[Collected data]
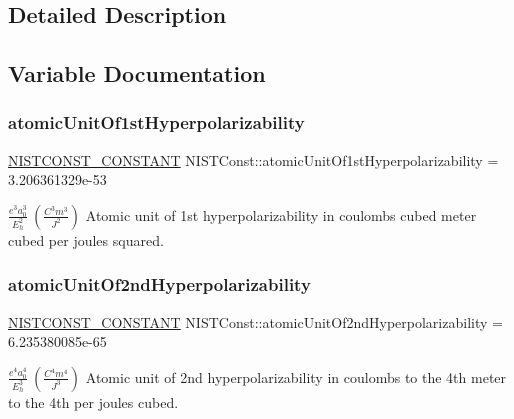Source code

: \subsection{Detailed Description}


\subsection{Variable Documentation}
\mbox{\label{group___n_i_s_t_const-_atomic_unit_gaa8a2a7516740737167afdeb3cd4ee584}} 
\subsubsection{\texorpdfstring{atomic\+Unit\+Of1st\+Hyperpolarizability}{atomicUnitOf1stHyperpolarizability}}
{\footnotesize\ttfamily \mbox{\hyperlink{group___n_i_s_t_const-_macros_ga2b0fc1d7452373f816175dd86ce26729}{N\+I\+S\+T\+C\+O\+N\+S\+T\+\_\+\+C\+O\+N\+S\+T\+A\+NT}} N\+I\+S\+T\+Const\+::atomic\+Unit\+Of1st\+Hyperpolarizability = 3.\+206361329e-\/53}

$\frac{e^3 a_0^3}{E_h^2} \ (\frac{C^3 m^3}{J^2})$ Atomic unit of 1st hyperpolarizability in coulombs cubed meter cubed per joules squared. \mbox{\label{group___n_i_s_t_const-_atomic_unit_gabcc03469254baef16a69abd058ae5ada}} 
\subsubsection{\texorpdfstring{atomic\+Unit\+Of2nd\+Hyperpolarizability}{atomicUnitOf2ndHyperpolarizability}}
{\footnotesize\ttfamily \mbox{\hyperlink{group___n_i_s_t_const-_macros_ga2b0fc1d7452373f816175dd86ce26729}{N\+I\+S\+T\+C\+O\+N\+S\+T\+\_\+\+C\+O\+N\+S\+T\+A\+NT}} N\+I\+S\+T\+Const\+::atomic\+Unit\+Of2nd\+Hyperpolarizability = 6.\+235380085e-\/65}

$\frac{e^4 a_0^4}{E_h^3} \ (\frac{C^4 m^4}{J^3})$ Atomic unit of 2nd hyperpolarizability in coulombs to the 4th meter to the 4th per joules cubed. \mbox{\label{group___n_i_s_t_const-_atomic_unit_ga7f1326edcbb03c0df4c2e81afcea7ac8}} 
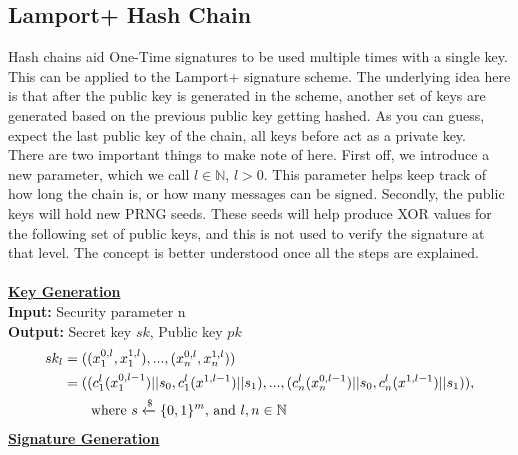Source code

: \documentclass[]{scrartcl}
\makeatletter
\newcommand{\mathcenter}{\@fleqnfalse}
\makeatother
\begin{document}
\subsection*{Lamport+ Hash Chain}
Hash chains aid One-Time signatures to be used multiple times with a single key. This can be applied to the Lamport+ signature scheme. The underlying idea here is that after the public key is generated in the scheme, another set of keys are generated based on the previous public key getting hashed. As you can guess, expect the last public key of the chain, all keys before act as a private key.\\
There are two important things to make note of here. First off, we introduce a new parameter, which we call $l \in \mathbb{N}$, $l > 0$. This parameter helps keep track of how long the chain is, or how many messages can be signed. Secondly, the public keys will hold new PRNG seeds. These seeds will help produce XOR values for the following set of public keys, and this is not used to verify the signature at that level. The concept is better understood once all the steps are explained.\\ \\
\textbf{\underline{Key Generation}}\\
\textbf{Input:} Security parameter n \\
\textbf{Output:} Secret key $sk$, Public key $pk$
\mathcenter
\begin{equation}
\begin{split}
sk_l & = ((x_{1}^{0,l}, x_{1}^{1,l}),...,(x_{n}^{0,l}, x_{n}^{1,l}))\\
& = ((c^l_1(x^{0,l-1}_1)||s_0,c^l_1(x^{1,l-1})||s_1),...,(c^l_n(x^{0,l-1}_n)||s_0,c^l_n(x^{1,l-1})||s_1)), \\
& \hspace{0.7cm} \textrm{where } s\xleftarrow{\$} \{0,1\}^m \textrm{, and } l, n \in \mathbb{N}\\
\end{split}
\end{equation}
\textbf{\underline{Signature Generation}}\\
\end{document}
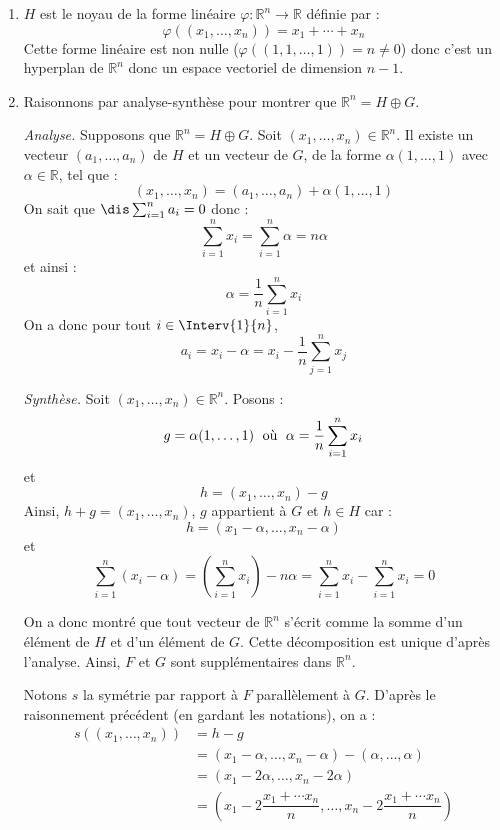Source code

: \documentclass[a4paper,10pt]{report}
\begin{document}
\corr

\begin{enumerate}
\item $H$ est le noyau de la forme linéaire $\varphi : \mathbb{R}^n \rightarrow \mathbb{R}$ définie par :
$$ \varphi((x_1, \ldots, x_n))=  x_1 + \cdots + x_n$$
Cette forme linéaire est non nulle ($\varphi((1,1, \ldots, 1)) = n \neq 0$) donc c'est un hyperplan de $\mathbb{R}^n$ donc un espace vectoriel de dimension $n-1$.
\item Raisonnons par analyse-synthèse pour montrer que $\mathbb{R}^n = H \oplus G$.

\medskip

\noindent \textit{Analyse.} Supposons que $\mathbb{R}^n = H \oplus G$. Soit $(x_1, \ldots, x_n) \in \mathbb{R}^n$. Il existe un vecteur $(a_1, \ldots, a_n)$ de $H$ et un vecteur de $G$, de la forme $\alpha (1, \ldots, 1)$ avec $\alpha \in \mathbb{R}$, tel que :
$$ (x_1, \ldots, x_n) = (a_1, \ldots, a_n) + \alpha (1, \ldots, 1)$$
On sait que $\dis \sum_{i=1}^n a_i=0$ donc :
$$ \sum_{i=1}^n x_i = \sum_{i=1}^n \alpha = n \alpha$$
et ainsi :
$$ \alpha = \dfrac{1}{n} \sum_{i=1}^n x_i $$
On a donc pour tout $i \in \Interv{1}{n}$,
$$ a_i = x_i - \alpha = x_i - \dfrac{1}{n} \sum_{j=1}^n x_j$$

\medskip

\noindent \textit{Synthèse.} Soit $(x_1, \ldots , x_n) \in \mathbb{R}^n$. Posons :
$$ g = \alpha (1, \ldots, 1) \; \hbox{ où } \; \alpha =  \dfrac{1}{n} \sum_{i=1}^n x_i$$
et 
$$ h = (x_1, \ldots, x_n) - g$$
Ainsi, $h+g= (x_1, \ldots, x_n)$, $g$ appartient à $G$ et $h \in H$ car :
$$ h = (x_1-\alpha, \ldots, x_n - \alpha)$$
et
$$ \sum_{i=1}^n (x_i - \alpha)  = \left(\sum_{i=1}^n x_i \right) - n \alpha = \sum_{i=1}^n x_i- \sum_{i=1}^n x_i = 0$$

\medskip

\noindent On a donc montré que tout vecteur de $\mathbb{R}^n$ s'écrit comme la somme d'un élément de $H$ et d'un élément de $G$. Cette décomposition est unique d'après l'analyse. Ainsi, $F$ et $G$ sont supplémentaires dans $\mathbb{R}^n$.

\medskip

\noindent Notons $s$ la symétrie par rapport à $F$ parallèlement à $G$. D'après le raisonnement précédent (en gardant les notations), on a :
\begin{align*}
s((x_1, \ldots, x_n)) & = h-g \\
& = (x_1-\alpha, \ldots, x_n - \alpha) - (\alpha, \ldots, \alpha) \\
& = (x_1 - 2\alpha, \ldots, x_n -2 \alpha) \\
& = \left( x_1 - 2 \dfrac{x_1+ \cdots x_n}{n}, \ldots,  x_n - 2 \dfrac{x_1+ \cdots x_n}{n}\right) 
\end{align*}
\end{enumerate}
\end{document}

* * *

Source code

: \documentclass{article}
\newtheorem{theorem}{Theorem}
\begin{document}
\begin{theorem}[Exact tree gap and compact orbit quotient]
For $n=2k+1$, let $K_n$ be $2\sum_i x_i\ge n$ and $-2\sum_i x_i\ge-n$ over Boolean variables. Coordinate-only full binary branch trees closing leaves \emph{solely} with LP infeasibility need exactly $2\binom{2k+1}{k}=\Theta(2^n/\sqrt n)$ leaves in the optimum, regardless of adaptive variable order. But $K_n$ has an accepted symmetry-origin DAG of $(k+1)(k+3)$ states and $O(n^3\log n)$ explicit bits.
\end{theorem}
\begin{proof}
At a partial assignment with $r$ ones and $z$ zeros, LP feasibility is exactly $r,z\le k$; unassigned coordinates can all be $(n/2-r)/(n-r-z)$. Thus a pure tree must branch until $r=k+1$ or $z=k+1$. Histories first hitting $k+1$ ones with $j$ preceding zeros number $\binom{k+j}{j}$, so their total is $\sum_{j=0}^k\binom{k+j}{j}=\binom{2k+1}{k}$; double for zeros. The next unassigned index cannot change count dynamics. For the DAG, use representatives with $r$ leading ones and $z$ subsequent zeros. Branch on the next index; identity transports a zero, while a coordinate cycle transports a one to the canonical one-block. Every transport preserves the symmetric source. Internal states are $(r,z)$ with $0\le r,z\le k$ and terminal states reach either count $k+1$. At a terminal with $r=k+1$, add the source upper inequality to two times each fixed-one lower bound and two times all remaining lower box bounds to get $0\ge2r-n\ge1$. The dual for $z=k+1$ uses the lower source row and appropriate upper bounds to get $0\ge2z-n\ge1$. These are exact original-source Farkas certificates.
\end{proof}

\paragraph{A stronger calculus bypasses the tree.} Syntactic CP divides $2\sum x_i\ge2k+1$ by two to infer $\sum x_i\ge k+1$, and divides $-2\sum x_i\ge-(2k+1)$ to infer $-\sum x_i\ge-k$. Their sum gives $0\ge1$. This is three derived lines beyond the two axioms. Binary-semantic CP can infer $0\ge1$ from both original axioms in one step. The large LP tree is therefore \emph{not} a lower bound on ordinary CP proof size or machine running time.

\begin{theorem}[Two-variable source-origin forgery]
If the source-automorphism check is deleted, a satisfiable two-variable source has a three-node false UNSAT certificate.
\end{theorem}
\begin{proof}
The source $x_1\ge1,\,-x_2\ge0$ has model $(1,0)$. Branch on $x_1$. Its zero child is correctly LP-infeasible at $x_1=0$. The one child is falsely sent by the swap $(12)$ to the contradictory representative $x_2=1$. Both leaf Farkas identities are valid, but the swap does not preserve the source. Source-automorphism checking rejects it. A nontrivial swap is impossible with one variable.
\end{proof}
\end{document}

## GOAL OF THE EXERCISE:
Reply with one number, the count of lines in the records that include the word "linéaire".

## RESPONSE:
2